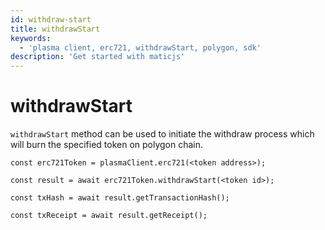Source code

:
 ```yaml
---
id: withdraw-start
title: withdrawStart
keywords:
  - 'plasma client, erc721, withdrawStart, polygon, sdk'
description: 'Get started with maticjs'
---
```


# withdrawStart

`withdrawStart` method can be used to initiate the withdraw process which will burn the specified token on polygon chain.

```
const erc721Token = plasmaClient.erc721(<token address>);

const result = await erc721Token.withdrawStart(<token id>);

const txHash = await result.getTransactionHash();

const txReceipt = await result.getReceipt();

```
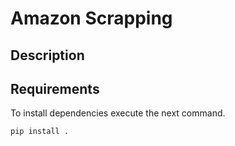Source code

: # Amazon Scrapping

## Description



## Requirements

To install dependencies execute the next command.

```bash
pip install .
```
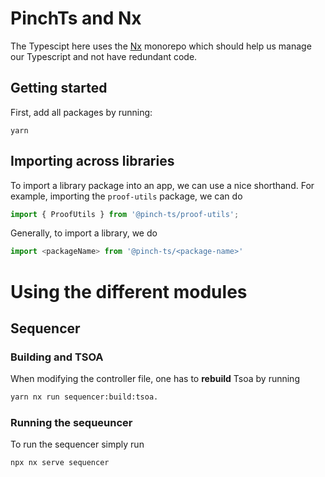 # PinchTs and Nx
The Typescipt here uses the [Nx](https://nx.dev/getting-started/intro) monorepo which should help us manage our Typescript and not have redundant code.

## Getting started
First, add all packages by running: 
```
yarn
```

## Importing across libraries
To import a library package into an app, we can use a nice shorthand. For example, importing the `proof-utils` package, we can do
```ts
import { ProofUtils } from '@pinch-ts/proof-utils';
```

Generally, to import a library, we do
```ts
import <packageName> from '@pinch-ts/<package-name>'
```

# Using the different modules

## Sequencer
### Building and TSOA
When modifying the controller file, one has to **rebuild** Tsoa by running
```sh
yarn nx run sequencer:build:tsoa.
```

### Running the sequeuncer


To run the sequencer simply run
```
npx nx serve sequencer
```

##
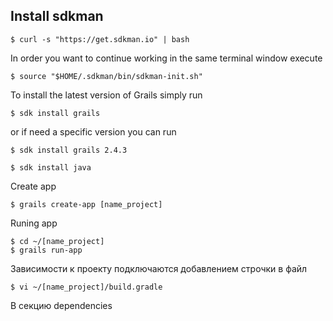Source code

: 
## Install sdkman
```
$ curl -s "https://get.sdkman.io" | bash
```
In order you want to continue working in the same terminal window execute

```
$ source "$HOME/.sdkman/bin/sdkman-init.sh"
```
To install the latest version of Grails simply run

```
$ sdk install grails
```
or if need a specific version you can run

```
$ sdk install grails 2.4.3
```
```
$ sdk install java
```

Create app

```
$ grails create-app [name_project]
```

Runing app

```
$ cd ~/[name_project]
$ grails run-app
```

Зависимости к проекту подключаются добавлением строчки в файл

```
$ vi ~/[name_project]/build.gradle
```
В секцию dependencies
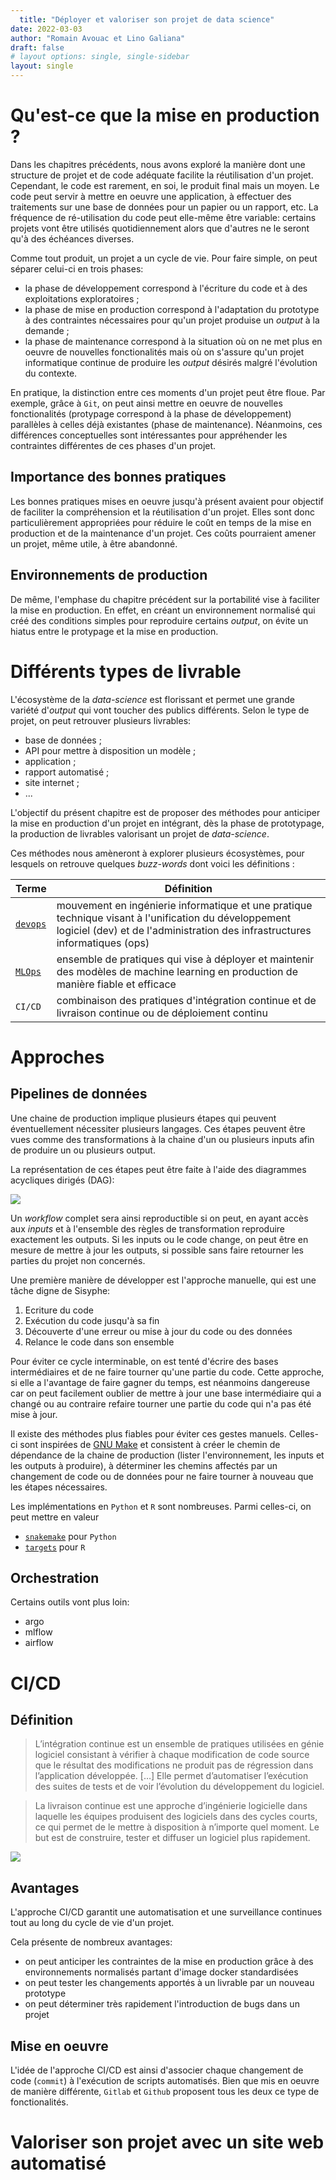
 ```yaml
---
  title: "Déployer et valoriser son projet de data science"
date: 2022-03-03
author: "Romain Avouac et Lino Galiana"
draft: false
# layout options: single, single-sidebar
layout: single
---
```

  

# Qu'est-ce que la mise en production ?

Dans les chapitres précédents, nous avons exploré la manière
dont une structure de projet et de code adéquate facilite
la réutilisation d'un projet. Cependant, le code est rarement,
en soi, le produit final mais un moyen. Le code peut
servir à mettre en oeuvre une application, à effectuer
des traitements sur une base de données pour un papier ou 
un rapport, etc. La fréquence de ré-utilisation du code peut
elle-même être variable: certains projets vont être utilisés
quotidiennement alors que d'autres ne le seront qu'à des
échéances diverses. 

Comme tout produit, un projet a un cycle de vie. Pour faire
simple, on peut séparer celui-ci en trois phases:

- la phase de développement correspond à l'écriture du code et
à des exploitations exploratoires ;
- la phase de mise en production correspond à l'adaptation du prototype
à des contraintes nécessaires pour qu'un projet produise un _output_ à
la demande ;
- la phase de maintenance correspond à la situation où on ne met plus
en oeuvre de nouvelles fonctionalités mais où on s'assure qu'un projet
informatique continue de produire les _output_ désirés malgré l'évolution
du contexte. 

En pratique, la distinction entre ces moments d'un projet peut être 
floue. Par exemple, grâce à `Git`, on peut ainsi mettre en oeuvre de 
nouvelles fonctionalités (protypage correspond à la
phase de développement) parallèles à celles déjà existantes (phase 
de maintenance). Néanmoins, ces différences conceptuelles sont intéressantes
pour appréhender les contraintes différentes de ces phases
d'un projet. 


## Importance des bonnes pratiques

Les bonnes pratiques mises en oeuvre jusqu'à présent avaient pour
objectif de faciliter la compréhension et la réutilisation d'un 
projet. Elles sont donc particulièrement appropriées pour réduire
le coût en temps de la mise en production et de la maintenance
d'un projet. Ces coûts pourraient amener un projet, même utile,
à être abandonné. 


## Environnements de production

De même, l'emphase du chapitre précédent sur la portabilité
vise à faciliter la mise en production. En effet, en créant
un environnement normalisé qui créé des conditions simples
pour reproduire certains _output_, on évite un hiatus 
entre le protypage et la mise en production. 


# Différents types de livrable

L'écosystème de la _data-science_ est florissant et permet
une grande variété d'_output_ qui vont toucher des publics
différents. Selon le type de projet, on peut retrouver
plusieurs livrables: 

- base de données ;
- API pour mettre à disposition un modèle  ;
- application  ;
- rapport automatisé ;
- site internet  ;
- ...


L'objectif du présent chapitre est de proposer des
méthodes pour anticiper la mise en production d'un
projet en intégrant, dès la phase de prototypage,
la production de livrables valorisant un projet
de _data-science_. 

Ces méthodes nous amèneront à explorer plusieurs écosystèmes, pour lesquels 
on retrouve quelques _buzz-words_ dont voici les définitions :

| Terme | Définition|
|------|--------|
| [`devops`](https://fr.wikipedia.org/wiki/Devops) | mouvement en ingénierie informatique et une pratique technique visant à l'unification du développement logiciel (dev) et de l'administration des infrastructures informatiques (ops) |
| [`MLOps`](https://fr.wikipedia.org/wiki/MLOps) | ensemble de pratiques qui vise à déployer et maintenir des modèles de machine learning en production de manière fiable et efficace |
| `CI/CD` | combinaison des pratiques d'intégration continue et de livraison continue ou de déploiement continu |



# Approches

## Pipelines de données

Une chaine de production implique plusieurs étapes qui peuvent éventuellement 
nécessiter plusieurs langages. Ces étapes peuvent être vues comme des 
transformations à la chaine d'un ou plusieurs inputs afin de produire
un ou plusieurs output.

La représentation de ces étapes peut être faite à l'aide des diagrammes
acycliques dirigés (DAG):

![](https://miro.medium.com/max/1400/1*grWvT-3jUcrnbTrsVtRHAg.png)

Un _workflow_ complet sera ainsi reproductible si on peut, en ayant accès
aux _inputs_ et à l'ensemble des règles de transformation reproduire
exactement les outputs. 
Si les inputs ou le code change, on peut être en mesure de mettre à jour
les outputs, si possible sans faire retourner les parties du projet non
concernés. 

Une première manière de développer est l'approche manuelle, qui est une tâche
digne de Sisyphe:

1. Ecriture du code
2. Exécution du code jusqu'à sa fin
3. Découverte d'une erreur ou mise à jour du code ou des données
4. Relance le code dans son ensemble

Pour éviter ce cycle interminable, on est tenté d'écrire des bases
intermédiaires et de ne faire tourner qu'une partie du code. 
Cette approche, si elle a l'avantage de faire gagner du temps, est 
néanmoins dangereuse car on peut facilement oublier de mettre à jour
une base intermédiaire qui a changé ou au contraire refaire tourner
une partie du code qui n'a pas été mise à jour. 

Il existe des méthodes plus fiables pour éviter ces gestes manuels. 
Celles-ci sont inspirées de [GNU Make](https://www.gnu.org/software/make/)
et consistent à créer le chemin de dépendance de la chaine de production 
(lister l'environnement, les inputs et les outputs à produire), à déterminer
les chemins affectés par un changement de code ou de données pour
ne faire tourner à nouveau que les étapes nécessaires. 

Les implémentations en `Python` et `R` sont nombreuses. Parmi celles-ci, on
peut mettre en valeur

- [`snakemake`](https://snakemake.readthedocs.io/en/stable/) pour `Python`
- [`targets`](https://books.ropensci.org/targets/) pour `R`


## Orchestration

Certains outils vont plus loin:

- argo
- mlflow
- airflow

# CI/CD

## Définition

> L’intégration continue est un ensemble de pratiques utilisées en génie logiciel consistant à vérifier à chaque modification de code source que le résultat des modifications ne produit pas de régression dans l’application développée. […] Elle permet d’automatiser l’exécution des suites de tests et de voir l’évolution du développement du logiciel.

> La livraison continue est une approche d’ingénierie logicielle dans laquelle les équipes produisent des logiciels dans des cycles courts, ce qui permet de le mettre à disposition à n’importe quel moment. Le but est de construire, tester et diffuser un logiciel plus rapidement.

![](cicd_exemple.png)

## Avantages

L'approche CI/CD garantit une automatisation et une surveillance continues
tout au long du cycle de vie d'un projet. 

Cela présente de nombreux avantages:

- on peut anticiper les contraintes de la mise en production grâce à des environnements
normalisés partant d'image docker standardisées
- on peut tester les changements apportés à un livrable par un nouveau prototype 
- on peut déterminer très rapidement l'introduction de bugs dans un projet

## Mise en oeuvre

L'idée de l'approche CI/CD est ainsi d'associer chaque changement de 
code (`commit`) à l'exécution de scripts automatisés.
Bien que mis en oeuvre de manière différente, `Gitlab` et `Github`
proposent tous les deux ce type de fonctionalités. 

# Valoriser son projet avec un site web automatisé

+ + + + + + +

### DESCRIPTION OF THE TASK
Your answer must be the lines from the opening line of the entries through the line holding "# withdrawStart", written out exactly and without any picture.

### SOLUTION TO THIS EXERCISE
Source code

:
 ```yaml
---
id: withdraw-start
title: withdrawStart
keywords:
  - 'plasma client, erc721, withdrawStart, polygon, sdk'
description: 'Get started with maticjs'
---
```


# withdrawStart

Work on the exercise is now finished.